Alcohol should be priced at a minimum of 60p per unit to drive down binge drinking, public health experts said today.
The Government in England has so far resisted calls from the medical community, including the British Medical Association (BMA), to introduce a minimum price.
The Scottish Government has proposed legislation to introduce minimum pricing but opposition parties are against the move and it does not yet have enough Parliamentary support.
Today, a survey of 205 public health experts for the UK Faculty of Public Health, found 87% were in support of introducing a law to set a minimum price for alcohol.
Almost six in 10 (59%) were in favour of raising the price to 60p per unit, while 35% thought 50p was appropriate and 5% thought 40p a unit was sufficient.
In January, the Government's chief medical officer for England, Sir Liam Donaldson, called for a minimum price of 50p to be set.
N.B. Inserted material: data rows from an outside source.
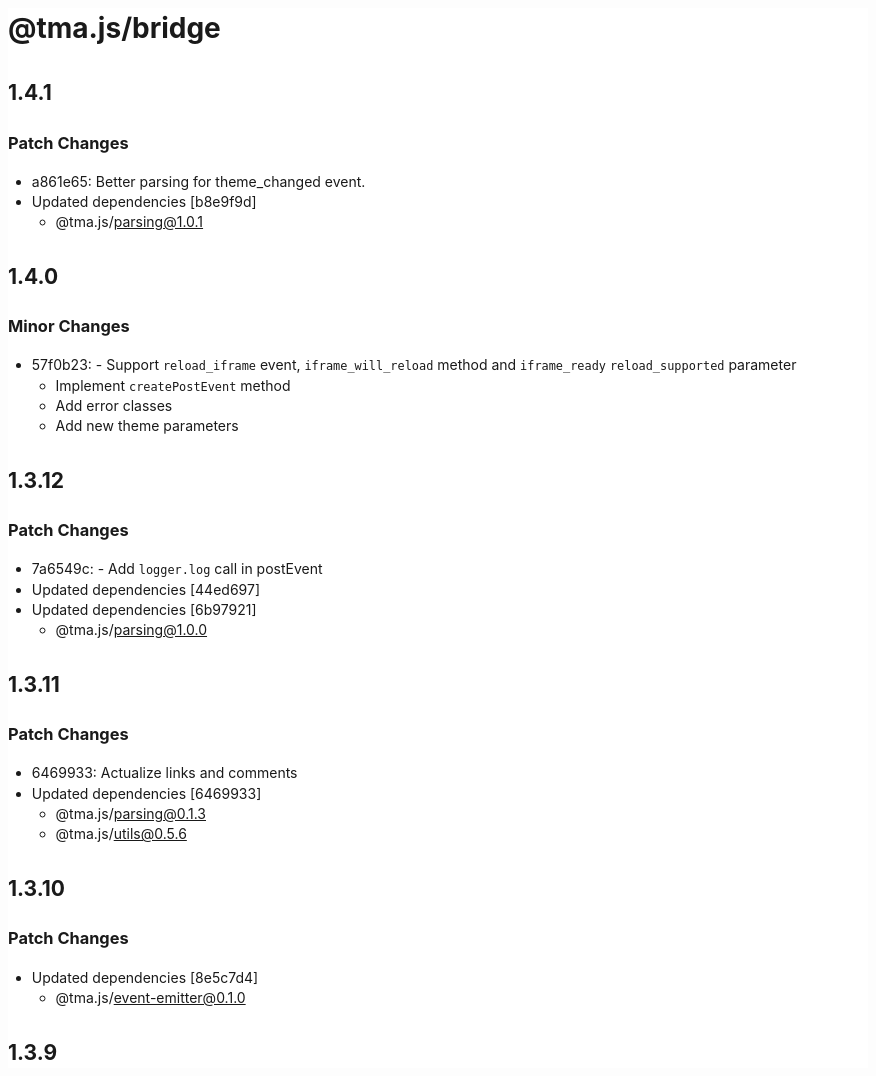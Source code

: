 # @tma.js/bridge

## 1.4.1

### Patch Changes

- a861e65: Better parsing for theme_changed event.
- Updated dependencies [b8e9f9d]
  - @tma.js/parsing@1.0.1

## 1.4.0

### Minor Changes

- 57f0b23: - Support `reload_iframe` event, `iframe_will_reload` method and `iframe_ready` `reload_supported` parameter
  - Implement `createPostEvent` method
  - Add error classes
  - Add new theme parameters

## 1.3.12

### Patch Changes

- 7a6549c: - Add `logger.log` call in postEvent
- Updated dependencies [44ed697]
- Updated dependencies [6b97921]
  - @tma.js/parsing@1.0.0

## 1.3.11

### Patch Changes

- 6469933: Actualize links and comments
- Updated dependencies [6469933]
  - @tma.js/parsing@0.1.3
  - @tma.js/utils@0.5.6

## 1.3.10

### Patch Changes

- Updated dependencies [8e5c7d4]
  - @tma.js/event-emitter@0.1.0

## 1.3.9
He said substantial effects would be seen immediately in England, including 3,393 fewer deaths each year, 97,900 fewer hospital admissions and 45,800 fewer crimes.
But Prime Minister Gordon Brown distanced himself from Sir Liam's comments, saying the Government did not wish to punish the majority of sensible drinkers.
President of the faculty, Professor Alan Maryon-Davis, said: "There's a lot of evidence showing that cheap drink is fuelling Britain's booze culture and ruining so many lives.
"We need to set a minimum unit price that's high enough to deter heavy binge drinkers without hitting too hard the much greater number of people who drink sensibly and moderately."
In September, the Scottish Government heard how it could save £950 million over 10 years through minimum pricing at 40p a unit.
The measure would reduce hospital admissions and deaths by 3,600 a year in Scotland alone.